As the festive season approaches, it's once again time for us to reflect on another year in music technology. What better place to start than the synthesizer, the most beloved of electronic instruments?
1. UDO Super Gemini - Winner
Though UK synth brand UDO is a relatively small, independent operation, it’s already released one of the most significant new synths of the decade: the groundbreaking, binaural Super 6. This follow-up is even more ambitious and impressive.
Again, the engine is true stereo and binaural, and combines elements of vintage-inspired analogue with hi-res digital oscillators and precise modern controls. Here the engine is split into two distinct layers, which can create rich, deep sounds with up to 20 voices of polyphony. It’s early days for the Gemini, but it’s already impressed us immensely – expect a full review soon.
One of the year’s most notable synths, Sequential’s Trigon-6, comes with a tinge of sadness, as it marks the last instrument designed by late Dave Smith. The Trigon is a fitting tribute, with plenty of the rich analogue character that has been a Sequential hallmark since the ’70s. It also adds a major Moog influence though, via its Polymoog-style ladder filters.
Taking a more modern design approach, Expressive E’s first hardware instrument, Osmose is a synth that puts expressivity first. Its 49-key ‘gesture sensitive’ playing surface offers new levels of expression that go beyond the capabilities of a traditional synth or piano, but without losing the familiar feel of a traditional keyboard in the way that Roli’s Seaboards do.
The EaganMatrix sound engine, borrowed from Haken Audio’s Continuum Fingerboard, might be nothing new, but its range of digital, virtual analogue and physical modelling synth sounds are still inspiring. In all it’s an innovative, impressive step for Expressive E.
Another synth that puts a fresh spin on a familiar sound engine is IK Multimedia’s UNO Synth Pro X. While it is, in essence, a repackaged version of the Italian brand’s existing UNO Synth Pro, sporting the same paraphonic analogue design and dual filter setup, the newly tactile, knob-laden interface and revamped sequencer make for the best UNO experience so far.

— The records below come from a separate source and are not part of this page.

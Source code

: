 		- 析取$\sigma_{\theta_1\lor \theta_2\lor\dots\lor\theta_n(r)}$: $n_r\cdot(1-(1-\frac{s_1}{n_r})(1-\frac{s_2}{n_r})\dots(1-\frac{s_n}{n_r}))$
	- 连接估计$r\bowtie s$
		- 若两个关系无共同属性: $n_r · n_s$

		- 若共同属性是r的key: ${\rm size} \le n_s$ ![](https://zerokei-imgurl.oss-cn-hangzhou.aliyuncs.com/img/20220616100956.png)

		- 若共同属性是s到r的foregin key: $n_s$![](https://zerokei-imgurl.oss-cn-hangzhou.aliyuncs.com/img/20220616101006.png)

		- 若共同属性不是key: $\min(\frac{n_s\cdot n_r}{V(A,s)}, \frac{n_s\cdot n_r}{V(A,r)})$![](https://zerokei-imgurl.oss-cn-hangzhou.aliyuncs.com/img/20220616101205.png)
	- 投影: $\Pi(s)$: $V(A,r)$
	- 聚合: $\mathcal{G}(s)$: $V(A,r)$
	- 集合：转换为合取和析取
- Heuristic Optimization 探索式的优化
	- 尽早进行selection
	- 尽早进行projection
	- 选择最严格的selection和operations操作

A similar celebration of analogue synthesis, albeit in a more complex and expensive form, comes from Intellijel with the semi-modular Cascadia. With its mix of East and West-coast inspired elements, and lots of modulation options and creativity-assisting utilities, Cascadia offers a perfect sandbox to explore complex creative patching.

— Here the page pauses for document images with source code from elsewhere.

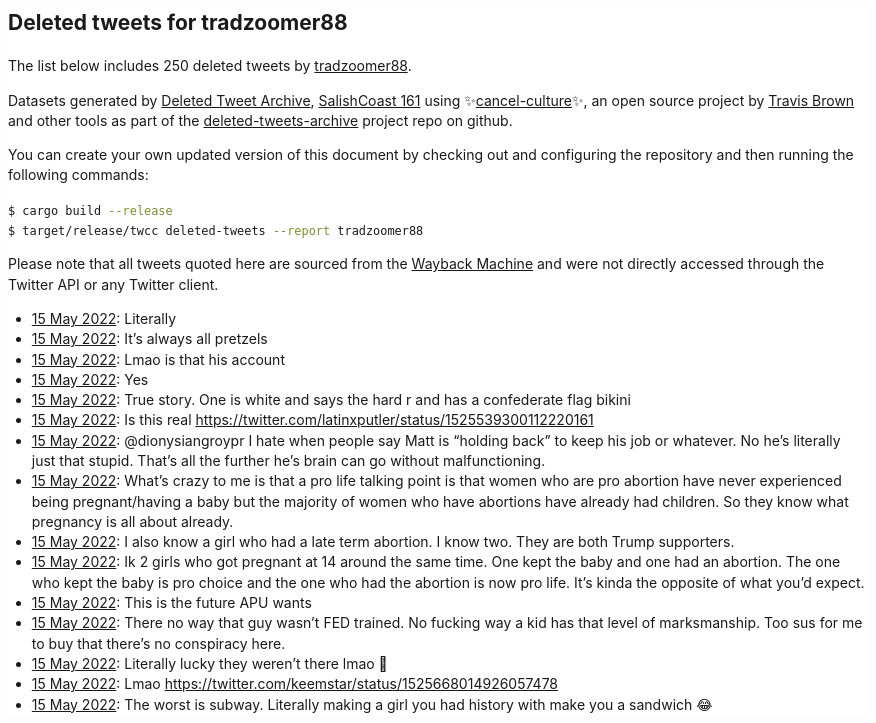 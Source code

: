 ## Deleted tweets for tradzoomer88

The list below includes 250 deleted tweets by
[tradzoomer88](https://twitter.com/tradzoomer88).



Datasets generated by [Deleted Tweet Archive](https://twitter.com/deletedtweet161), 
[SalishCoast 161](https://twitter.com/SalishCoastA) using 
✨[cancel-culture](https://github.com/travisbrown/cancel-culture)✨, an open source project by 
[Travis Brown](https://twitter.com/travisbrown) and other tools as part of the 
[deleted-tweets-archive](https://github.com/salcoast/deleted-tweets-archive/) project repo on github.

You can create your own updated version of this document by checking out and configuring the
repository and then running the following commands:

```bash
$ cargo build --release
$ target/release/twcc deleted-tweets --report tradzoomer88
```

Please note that all tweets quoted here are sourced from the
[Wayback Machine](https://web.archive.org) and were not directly accessed through the Twitter API or
any Twitter client.

* [15 May 2022](https://web.archive.org/web/20220515112016/https://twitter.com/tradzoomer88/status/1525798002723528705): Literally 
* [15 May 2022](https://web.archive.org/web/20220515111412/https://twitter.com/tradzoomer88/status/1525796589922570241): It’s always all pretzels 
* [15 May 2022](https://web.archive.org/web/20220515104436/https://twitter.com/tradzoomer88/status/1525789119485554689): Lmao is that his account 
* [15 May 2022](https://web.archive.org/web/20220515104331/https://twitter.com/tradzoomer88/status/1525788893391593472): Yes 
* [15 May 2022](https://web.archive.org/web/20220515044245/https://twitter.com/tradzoomer88/status/1525697980443021313): True story. One is white and says the hard r and has a confederate flag bikini 
* [15 May 2022](https://web.archive.org/web/20220515043916/https://twitter.com/tradzoomer88/status/1525697093490319361): Is this real https://twitter.com/latinxputler/status/1525539300112220161 
* [15 May 2022](https://web.archive.org/web/20220515043500/https://twitter.com/tradzoomer88/status/1525696224560566274): @dionysiangroypr I hate when people say Matt is “holding back” to keep his job or whatever. No he’s literally just that stupid. That’s all the further he’s brain can go without malfunctioning. 
* [15 May 2022](https://web.archive.org/web/20220515043205/https://twitter.com/tradzoomer88/status/1525695386266087424): What’s crazy to me is that a pro life talking point is that women who are pro abortion have never experienced being pregnant/having a baby but the majority of women who have abortions have already had children. So they know what pregnancy is all about already. 
* [15 May 2022](https://web.archive.org/web/20220515043023/https://twitter.com/tradzoomer88/status/1525694929711816705): I also know a girl who had a late term abortion. I know two. They are both Trump supporters. 
* [15 May 2022](https://web.archive.org/web/20220515042922/https://twitter.com/tradzoomer88/status/1525694644885106691): Ik 2 girls who got pregnant at 14 around the same time. One kept the baby and one had an abortion. The one who kept the baby is pro choice and the one who had the abortion is now pro life. It’s kinda the opposite of what you’d expect. 
* [15 May 2022](https://web.archive.org/web/20220515033437/https://twitter.com/tradzoomer88/status/1525680887718981634): This is the future APU wants 
* [15 May 2022](https://web.archive.org/web/20220515030706/https://twitter.com/tradzoomer88/status/1525673837735600128): There no way that guy wasn’t FED trained. No fucking way a kid has that level of marksmanship. Too sus for me to buy that there’s no conspiracy here. 
* [15 May 2022](https://web.archive.org/web/20220515030543/https://twitter.com/tradzoomer88/status/1525673566771073025): Literally lucky they weren’t there lmao 😬 
* [15 May 2022](https://web.archive.org/web/20220515024448/https://twitter.com/tradzoomer88/status/1525668328932618242): Lmao https://twitter.com/keemstar/status/1525668014926057478 
* [15 May 2022](https://web.archive.org/web/20220515024200/https://twitter.com/tradzoomer88/status/1525667641704255493): The worst is subway. Literally making a girl you had history with make you a sandwich 😂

After an abundance of direct reissues or overtly nostalgic releases in recent years, it’s nice to see innovation returning to the synth market. Having spent the past decade releasing various modelled and reworked versions of its classic synths, recent Roland releases have seen increasing flashes of innovation.
That’s true of the SH-4d groovebox but also the pocket-sized S-1 Tweak Synth. Loosely inspired by the sound engine of the SH-101, this tiny virtual analogue is at its best when exploring its Chop and Draw tools, which let the user manually reshape the oscillator waves – not the sort of feature commonly found on entry-level synths.
7. Yamaha CK Series
Yamaha is another former analogue brand putting emphasis on multi-functional digital engines. Unlike Roland’s dance music-focused gear, Yamaha is primarily focusing on synth workstations, stage pianos and home keyboards.
This year has seen the brand unveil its update to the Montage range, now including an intriguing ANX1-inspired virtual analogue engine. Our favourite of the brand’s recent releases, however, are its CK Series stage pianos which represent an excellent balance of the brand’s synth heritage and modern stage piano designs.